I have been wondering, in recent times, why I am something of a square peg in a round hole. The hole that I describe is that of Christian Faith, the spiritual life in Christ. I wonder sometimes, if me and it are entirely comfortable in their fit.
I read Lesley's Blog from time to time, and I often come away wondering why I am so vexed. It isn't her fault; what she writes is good and varied and appropriate. Her post this morning epitomised this, writing as she did on the issue of guilt. In the nicest possible way, I read it and felt myself wanting to yell 'get a bloody grip woman'!
I am a pragmatist by style and learning, and it is this that is at fault, if blame were to be apportioned. I am the quintessential 'doer', and every measure of my personality indicates that I am a 'suck it and see kind of guy'. If I am not sure what will work, I will try it out. I used to pull electronics to pieces to learn how they work. A book would have bored me and a lecture even more so. Give me a radio to break and I will learn how to fix it. Same with bikes, same with cooking; I cannot cook to a recipe, instead I need to just think something up.

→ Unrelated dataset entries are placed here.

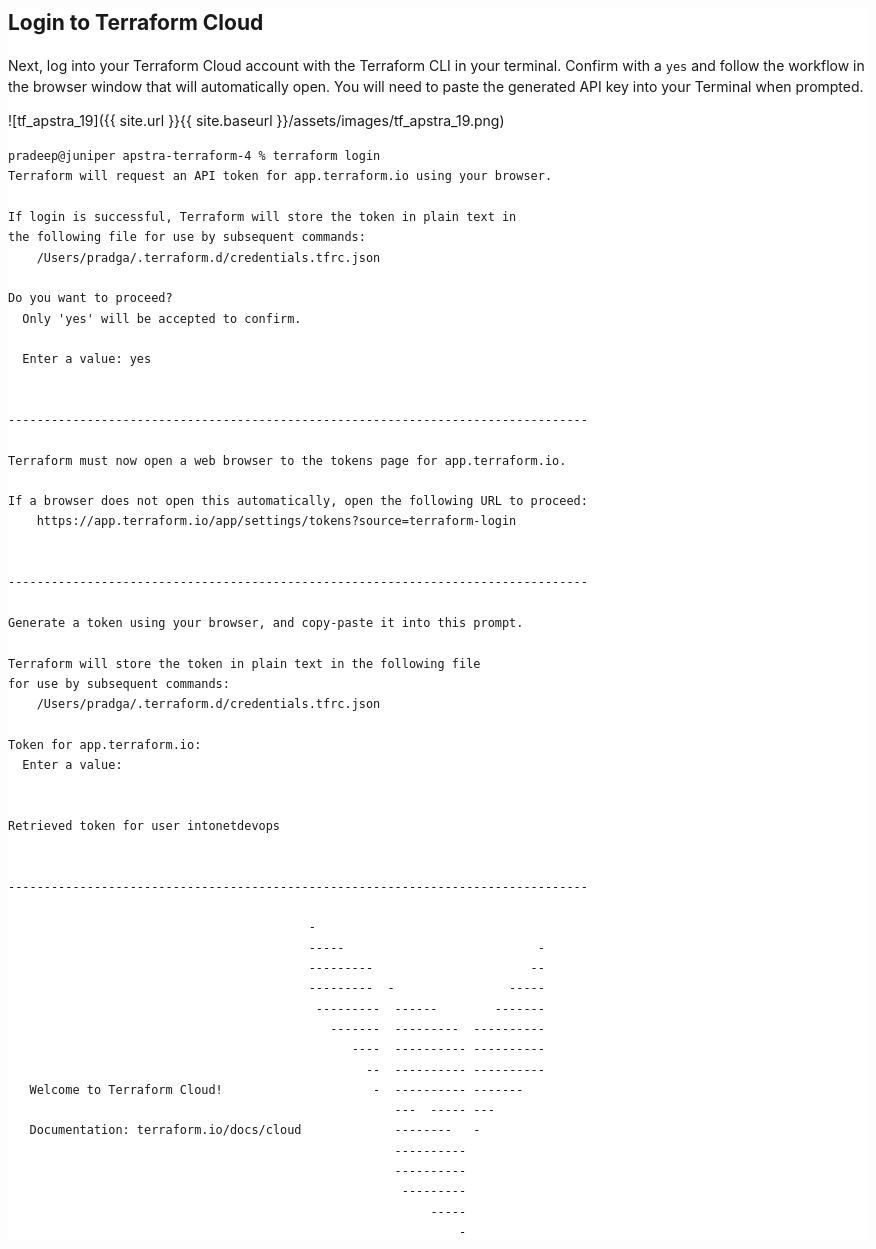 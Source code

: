 ## Login to Terraform Cloud

Next, log into your Terraform Cloud account with the Terraform CLI in your terminal. Confirm with a `yes` and follow the workflow in the browser window that will automatically open. You will need to paste the generated API key into your Terminal when prompted. 

![tf_apstra_19]({{ site.url }}{{ site.baseurl }}/assets/images/tf_apstra_19.png) 

```
pradeep@juniper apstra-terraform-4 % terraform login
Terraform will request an API token for app.terraform.io using your browser.

If login is successful, Terraform will store the token in plain text in
the following file for use by subsequent commands:
    /Users/pradga/.terraform.d/credentials.tfrc.json

Do you want to proceed?
  Only 'yes' will be accepted to confirm.

  Enter a value: yes


---------------------------------------------------------------------------------

Terraform must now open a web browser to the tokens page for app.terraform.io.

If a browser does not open this automatically, open the following URL to proceed:
    https://app.terraform.io/app/settings/tokens?source=terraform-login


---------------------------------------------------------------------------------

Generate a token using your browser, and copy-paste it into this prompt.

Terraform will store the token in plain text in the following file
for use by subsequent commands:
    /Users/pradga/.terraform.d/credentials.tfrc.json

Token for app.terraform.io:
  Enter a value: 


Retrieved token for user intonetdevops


---------------------------------------------------------------------------------

                                          -                                
                                          -----                           -
                                          ---------                      --
                                          ---------  -                -----
                                           ---------  ------        -------
                                             -------  ---------  ----------
                                                ----  ---------- ----------
                                                  --  ---------- ----------
   Welcome to Terraform Cloud!                     -  ---------- -------
                                                      ---  ----- ---
   Documentation: terraform.io/docs/cloud             --------   -
                                                      ----------
                                                      ----------
                                                       ---------
                                                           -----
                                                               -
``` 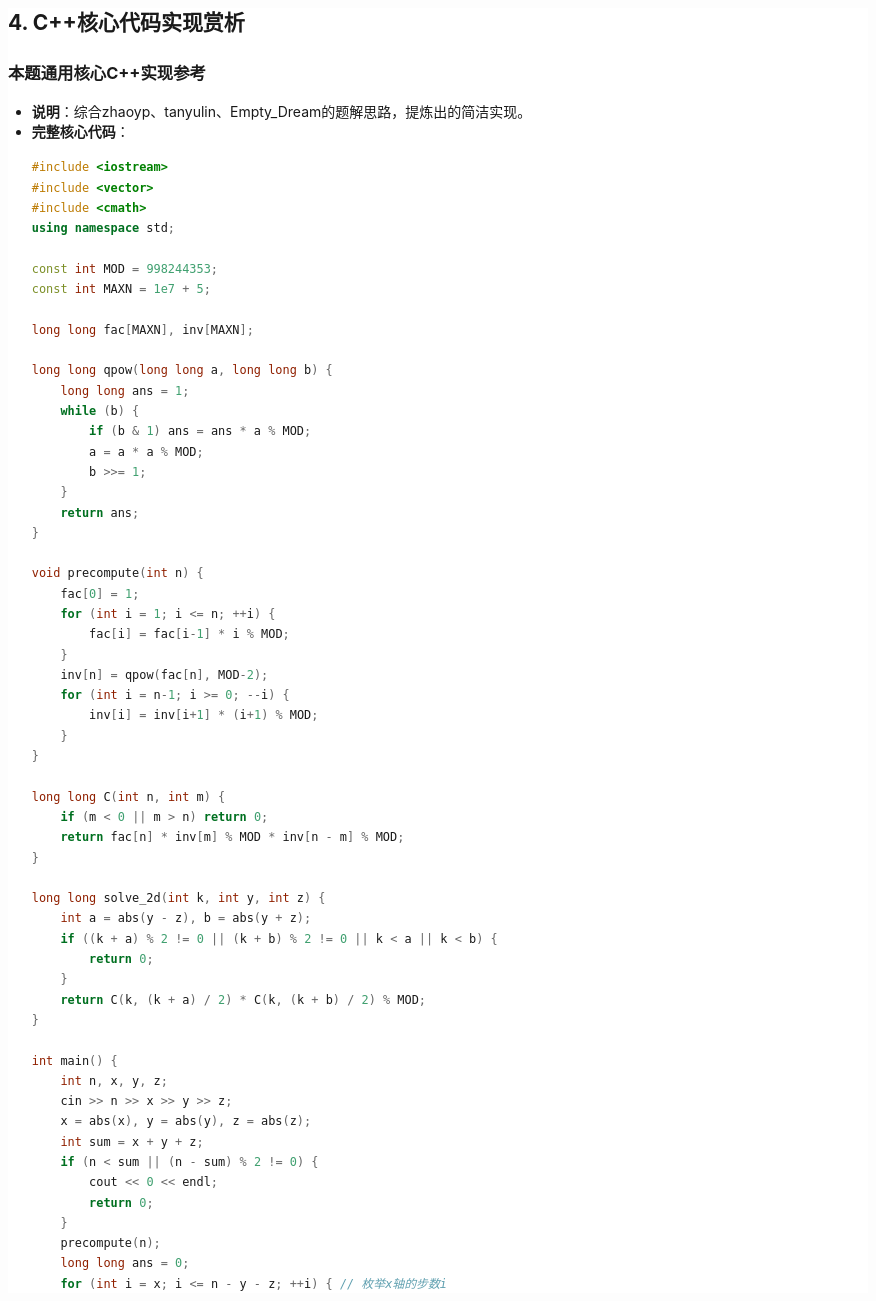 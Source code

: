 
## 4. C++核心代码实现赏析

### 本题通用核心C++实现参考
* **说明**：综合zhaoyp、tanyulin、Empty_Dream的题解思路，提炼出的简洁实现。  
* **完整核心代码**：  
  ```cpp
  #include <iostream>
  #include <vector>
  #include <cmath>
  using namespace std;
  
  const int MOD = 998244353;
  const int MAXN = 1e7 + 5;
  
  long long fac[MAXN], inv[MAXN];
  
  long long qpow(long long a, long long b) {
      long long ans = 1;
      while (b) {
          if (b & 1) ans = ans * a % MOD;
          a = a * a % MOD;
          b >>= 1;
      }
      return ans;
  }
  
  void precompute(int n) {
      fac[0] = 1;
      for (int i = 1; i <= n; ++i) {
          fac[i] = fac[i-1] * i % MOD;
      }
      inv[n] = qpow(fac[n], MOD-2);
      for (int i = n-1; i >= 0; --i) {
          inv[i] = inv[i+1] * (i+1) % MOD;
      }
  }
  
  long long C(int n, int m) {
      if (m < 0 || m > n) return 0;
      return fac[n] * inv[m] % MOD * inv[n - m] % MOD;
  }
  
  long long solve_2d(int k, int y, int z) {
      int a = abs(y - z), b = abs(y + z);
      if ((k + a) % 2 != 0 || (k + b) % 2 != 0 || k < a || k < b) {
          return 0;
      }
      return C(k, (k + a) / 2) * C(k, (k + b) / 2) % MOD;
  }
  
  int main() {
      int n, x, y, z;
      cin >> n >> x >> y >> z;
      x = abs(x), y = abs(y), z = abs(z);
      int sum = x + y + z;
      if (n < sum || (n - sum) % 2 != 0) {
          cout << 0 << endl;
          return 0;
      }
      precompute(n);
      long long ans = 0;
      for (int i = x; i <= n - y - z; ++i) { // 枚举x轴的步数i
  ```

[problemUrl]: https://atcoder.jp/contests/abc240/tasks/abc240_g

Lesley's Blog is written by a woman who is not a pragmatist, more a theorist I think. She wants to work out the 'why' all the while I am focussed on the 'how'. Her Blog this morning talked of the burden of guilt - and my first reply was 'so stop feeling bloody guilty then'! I wonder if that means my heart is not so pastoral.
So the thing is this; faith is in many ways the antithesis of pragmatism if dealt with at the spiritual level. Priesthood is the 'doing' of faith for me - but the pondering and reflecting, the Christian appetite for self-flaggelation, the waffle - all those things are difficult for me to grasp and understand. Maybe that is why I take to a more ritual style of worship with sensory elements? This is a paradox that doesn't sit so easily with me, as I regard myself as outside of that inner-circle of the jolly holy pious and good folk who go to church. I am too much an activist, too much a pragmatist, too little a theorist or reflector - and then add to that a whacking dose of extraversion in a world where introversion is the common denominator in so many areas of religious life, and you see where I feel I have a problem.
Anyway - I will stop there. In the end I will be discovered as the fraud that I am - that God calls peaceful and prayerful people, good and willing to be better - not those of us for whom a sermon is a frustration and prayer difficult.